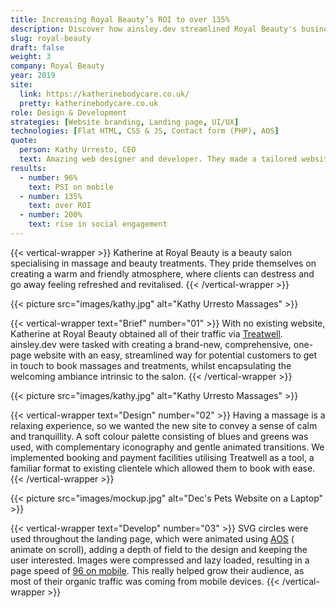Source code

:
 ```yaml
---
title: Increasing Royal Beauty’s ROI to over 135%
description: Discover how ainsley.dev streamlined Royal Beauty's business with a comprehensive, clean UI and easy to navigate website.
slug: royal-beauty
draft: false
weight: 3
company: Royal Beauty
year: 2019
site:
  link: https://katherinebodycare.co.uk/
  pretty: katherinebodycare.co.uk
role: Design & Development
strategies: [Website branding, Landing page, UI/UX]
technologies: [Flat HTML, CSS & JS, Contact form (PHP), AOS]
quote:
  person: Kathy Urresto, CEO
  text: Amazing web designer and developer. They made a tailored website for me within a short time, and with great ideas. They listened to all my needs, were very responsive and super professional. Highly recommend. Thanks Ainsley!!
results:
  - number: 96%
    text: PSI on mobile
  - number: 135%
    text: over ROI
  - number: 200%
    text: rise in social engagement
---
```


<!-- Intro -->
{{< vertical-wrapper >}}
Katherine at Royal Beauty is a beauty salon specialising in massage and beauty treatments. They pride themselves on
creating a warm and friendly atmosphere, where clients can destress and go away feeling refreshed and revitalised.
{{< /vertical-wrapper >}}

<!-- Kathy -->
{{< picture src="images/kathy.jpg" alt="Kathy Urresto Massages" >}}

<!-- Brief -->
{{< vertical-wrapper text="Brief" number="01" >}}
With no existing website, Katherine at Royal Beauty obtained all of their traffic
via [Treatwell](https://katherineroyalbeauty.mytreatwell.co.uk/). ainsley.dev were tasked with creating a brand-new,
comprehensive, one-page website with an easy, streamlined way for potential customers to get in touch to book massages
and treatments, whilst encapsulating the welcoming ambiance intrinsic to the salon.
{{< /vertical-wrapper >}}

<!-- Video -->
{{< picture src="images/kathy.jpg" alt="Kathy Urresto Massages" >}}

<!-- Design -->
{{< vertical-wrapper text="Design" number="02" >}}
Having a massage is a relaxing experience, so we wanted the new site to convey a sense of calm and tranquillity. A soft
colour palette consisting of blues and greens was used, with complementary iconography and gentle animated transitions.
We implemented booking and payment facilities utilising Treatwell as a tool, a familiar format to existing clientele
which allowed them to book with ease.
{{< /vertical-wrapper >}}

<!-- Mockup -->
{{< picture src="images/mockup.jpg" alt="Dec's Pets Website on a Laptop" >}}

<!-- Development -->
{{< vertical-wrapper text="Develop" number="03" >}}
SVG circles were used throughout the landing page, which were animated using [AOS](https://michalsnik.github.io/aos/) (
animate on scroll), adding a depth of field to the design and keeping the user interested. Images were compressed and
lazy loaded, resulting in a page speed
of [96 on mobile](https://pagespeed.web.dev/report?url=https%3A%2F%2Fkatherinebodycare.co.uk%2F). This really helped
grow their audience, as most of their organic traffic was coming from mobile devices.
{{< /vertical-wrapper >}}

==

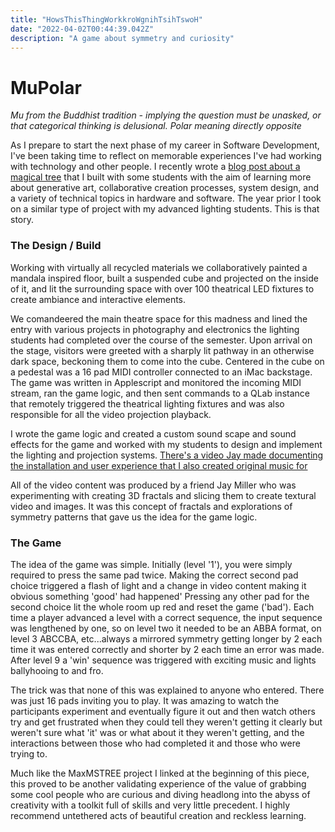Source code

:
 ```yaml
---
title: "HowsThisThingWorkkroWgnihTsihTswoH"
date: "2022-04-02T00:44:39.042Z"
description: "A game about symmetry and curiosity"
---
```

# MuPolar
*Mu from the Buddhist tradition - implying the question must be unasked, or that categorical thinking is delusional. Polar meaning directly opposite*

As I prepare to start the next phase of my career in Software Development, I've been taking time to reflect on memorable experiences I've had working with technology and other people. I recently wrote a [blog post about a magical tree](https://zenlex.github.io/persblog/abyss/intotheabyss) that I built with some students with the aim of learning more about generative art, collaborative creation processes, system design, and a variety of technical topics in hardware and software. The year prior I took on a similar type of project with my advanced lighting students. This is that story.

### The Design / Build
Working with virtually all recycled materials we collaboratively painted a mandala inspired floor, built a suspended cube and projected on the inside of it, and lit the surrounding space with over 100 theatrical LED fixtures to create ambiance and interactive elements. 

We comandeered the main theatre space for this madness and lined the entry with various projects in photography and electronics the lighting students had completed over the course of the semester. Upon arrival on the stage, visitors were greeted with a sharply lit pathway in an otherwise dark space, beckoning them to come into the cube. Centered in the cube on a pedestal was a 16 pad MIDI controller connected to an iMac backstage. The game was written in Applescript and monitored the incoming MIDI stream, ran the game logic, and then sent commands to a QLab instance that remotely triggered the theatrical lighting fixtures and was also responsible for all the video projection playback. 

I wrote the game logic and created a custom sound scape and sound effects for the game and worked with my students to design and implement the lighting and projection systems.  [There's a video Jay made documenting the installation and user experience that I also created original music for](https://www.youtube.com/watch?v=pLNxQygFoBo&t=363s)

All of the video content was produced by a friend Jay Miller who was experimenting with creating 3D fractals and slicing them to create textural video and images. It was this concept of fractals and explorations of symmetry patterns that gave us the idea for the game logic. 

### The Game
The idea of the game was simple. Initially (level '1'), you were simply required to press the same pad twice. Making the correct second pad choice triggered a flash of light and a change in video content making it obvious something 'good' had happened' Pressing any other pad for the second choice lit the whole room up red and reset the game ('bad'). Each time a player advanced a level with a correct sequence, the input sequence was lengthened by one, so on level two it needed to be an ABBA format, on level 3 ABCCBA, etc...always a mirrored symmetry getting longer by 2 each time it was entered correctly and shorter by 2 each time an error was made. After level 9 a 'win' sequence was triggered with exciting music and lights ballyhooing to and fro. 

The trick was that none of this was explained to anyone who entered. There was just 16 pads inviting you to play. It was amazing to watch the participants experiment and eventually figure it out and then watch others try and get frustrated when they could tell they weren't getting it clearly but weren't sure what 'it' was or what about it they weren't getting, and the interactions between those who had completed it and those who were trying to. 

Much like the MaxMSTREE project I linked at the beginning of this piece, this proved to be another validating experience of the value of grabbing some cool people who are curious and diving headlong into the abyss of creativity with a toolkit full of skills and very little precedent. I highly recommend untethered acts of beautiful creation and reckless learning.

▶ **Work item**: Work through the listing above, counting every line that has the string "easy" in it. Give only the final count.

▶ **Response**: 2